John Augustus Sutter was born in Europe to Swiss-German parents in 1803. Sutter immigrated to America. In 1839 he received a 48,000-acre land grant in the Sacramento Valley from the Mexican government. It was here he built an empire known as New Helvetia (New Switzerland.) The walls were 2 1/2 feet thick and 15 to 18 feet high, and he developed flourishing crops, such as grapes and wheat.

Sutter aligned himself with the Mexican authorities, at one point, with his various land grants; Sutter owned more than 150,000 acres of the Central Valley. He was known as a generous host that word traveled quickly and his fort became a destination to people immigrating to California. He hosted such colorful and historically important characters as John C. Fremont and Kit Carson as well.

In 1848, a carpenter working for Sutter, discovered gold at the sawmill Sutter was having built in Coloma, on the American River. Before the mill could be finished, word of the discovery was out.
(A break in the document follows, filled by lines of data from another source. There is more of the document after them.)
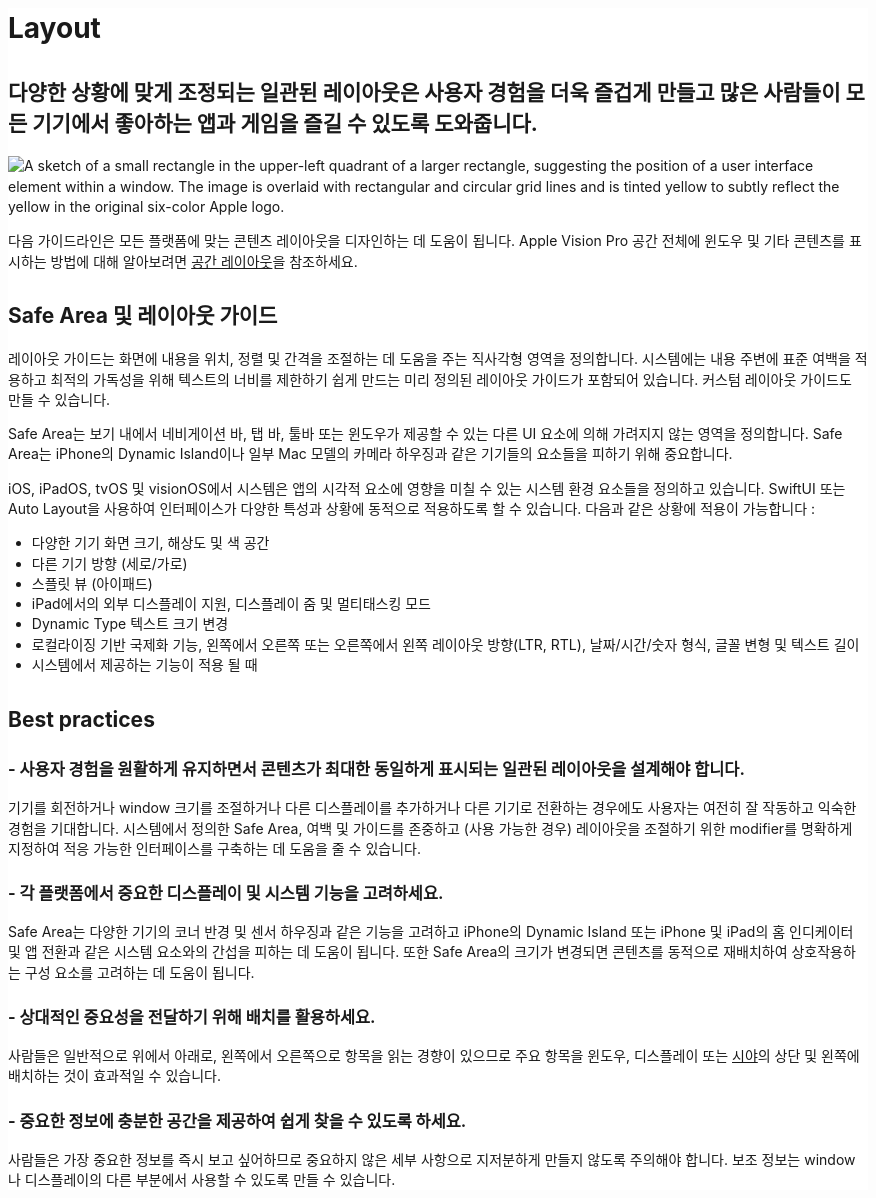 # Layout

## 다양한 상황에 맞게 조정되는 일관된 레이아웃은 사용자 경험을 더욱 즐겁게 만들고 많은 사람들이 모든 기기에서 좋아하는 앱과 게임을 즐길 수 있도록 도와줍니다.

![A sketch of a small rectangle in the upper-left quadrant of a larger rectangle, suggesting the position of a user interface element within a window. The image is overlaid with rectangular and circular grid lines and is tinted yellow to subtly reflect the yellow in the original six-color Apple logo.](https://docs-assets.developer.apple.com/published/fe3e14f290a6986d2490634a9e2fab0c/foundations-layout-intro@2x.png)

다음 가이드라인은 모든 플랫폼에 맞는 콘텐츠 레이아웃을 디자인하는 데 도움이 됩니다. Apple Vision Pro 공간 전체에 윈도우 및 기타 콘텐츠를 표시하는 방법에 대해 알아보려면 [공간 레이아웃](./Spatial-layout.md)을 참조하세요.

## Safe Area 및 레이아웃 가이드
레이아웃 가이드는 화면에 내용을 위치, 정렬 및 간격을 조절하는 데 도움을 주는 직사각형 영역을 정의합니다. 시스템에는 내용 주변에 표준 여백을 적용하고 최적의 가독성을 위해 텍스트의 너비를 제한하기 쉽게 만드는 미리 정의된 레이아웃 가이드가 포함되어 있습니다. 커스텀 레이아웃 가이드도 만들 수 있습니다.

Safe Area는 보기 내에서 네비게이션 바, 탭 바, 툴바 또는 윈도우가 제공할 수 있는 다른 UI 요소에 의해 가려지지 않는 영역을 정의합니다. Safe Area는 iPhone의 Dynamic Island이나 일부 Mac 모델의 카메라 하우징과 같은 기기들의 요소들을 피하기 위해 중요합니다.

iOS, iPadOS, tvOS 및 visionOS에서 시스템은 앱의 시각적 요소에 영향을 미칠 수 있는 시스템 환경 요소들을 정의하고 있습니다. SwiftUI 또는 Auto Layout을 사용하여 인터페이스가 다양한 특성과 상황에 동적으로 적용하도록 할 수 있습니다. 
다음과 같은 상황에 적용이 가능합니다 :

- 다양한 기기 화면 크기, 해상도 및 색 공간
- 다른 기기 방향 (세로/가로)
- 스플릿 뷰 (아이패드)
- iPad에서의 외부 디스플레이 지원, 디스플레이 줌 및 멀티태스킹 모드
- Dynamic Type 텍스트 크기 변경
- 로컬라이징 기반 국제화 기능, 왼쪽에서 오른쪽 또는 오른쪽에서 왼쪽 레이아웃 방향(LTR, RTL), 날짜/시간/숫자 형식, 글꼴 변형 및 텍스트 길이
- 시스템에서 제공하는 기능이 적용 될 때


## Best practices

### - 사용자 경험을 원활하게 유지하면서 콘텐츠가 최대한 동일하게 표시되는 일관된 레이아웃을 설계해야 합니다. 
기기를 회전하거나 window 크기를 조절하거나 다른 디스플레이를 추가하거나 다른 기기로 전환하는 경우에도 사용자는 여전히 잘 작동하고 익숙한 경험을 기대합니다. 시스템에서 정의한 Safe Area, 여백 및 가이드를 존중하고 (사용 가능한 경우) 레이아웃을 조절하기 위한 modifier를 명확하게 지정하여 적응 가능한 인터페이스를 구축하는 데 도움을 줄 수 있습니다.


### - 각 플랫폼에서 중요한 디스플레이 및 시스템 기능을 고려하세요. 
Safe Area는 다양한 기기의 코너 반경 및 센서 하우징과 같은 기능을 고려하고 iPhone의 Dynamic Island 또는 iPhone 및 iPad의 홈 인디케이터 및 앱 전환과 같은 시스템 요소와의 간섭을 피하는 데 도움이 됩니다. 또한 Safe Area의 크기가 변경되면 콘텐츠를 동적으로 재배치하여 상호작용하는 구성 요소를 고려하는 데 도움이 됩니다.

### - 상대적인 중요성을 전달하기 위해 배치를 활용하세요. 
사람들은 일반적으로 위에서 아래로, 왼쪽에서 오른쪽으로 항목을 읽는 경향이 있으므로 주요 항목을 윈도우, 디스플레이 또는 [시야](https://developer.apple.com/design/human-interface-guidelines/spatial-layout#Field-of-view)의 상단 및 왼쪽에 배치하는 것이 효과적일 수 있습니다.

### - 중요한 정보에 충분한 공간을 제공하여 쉽게 찾을 수 있도록 하세요. 
사람들은 가장 중요한 정보를 즉시 보고 싶어하므로 중요하지 않은 세부 사항으로 지저분하게 만들지 않도록 주의해야 합니다. 보조 정보는 window나 디스플레이의 다른 부분에서 사용할 수 있도록 만들 수 있습니다.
Less than a decade after they were established, Sutter’s properties were overrun by gold seekers and the fort is all that remains of New Helvetia.

The Native Sons of the Golden West were influential in the restoration of the Fort which began in 1891 and was completed in 1893. With the Fort being donated to the State of California, it became a part of the California State Park System in 1947. Sutter's Fort stands as the oldest restored Fort in the United States.

Today, the Fort is furnished and reconstructed to reflect its 1846 appearance, and is open for self guided tours.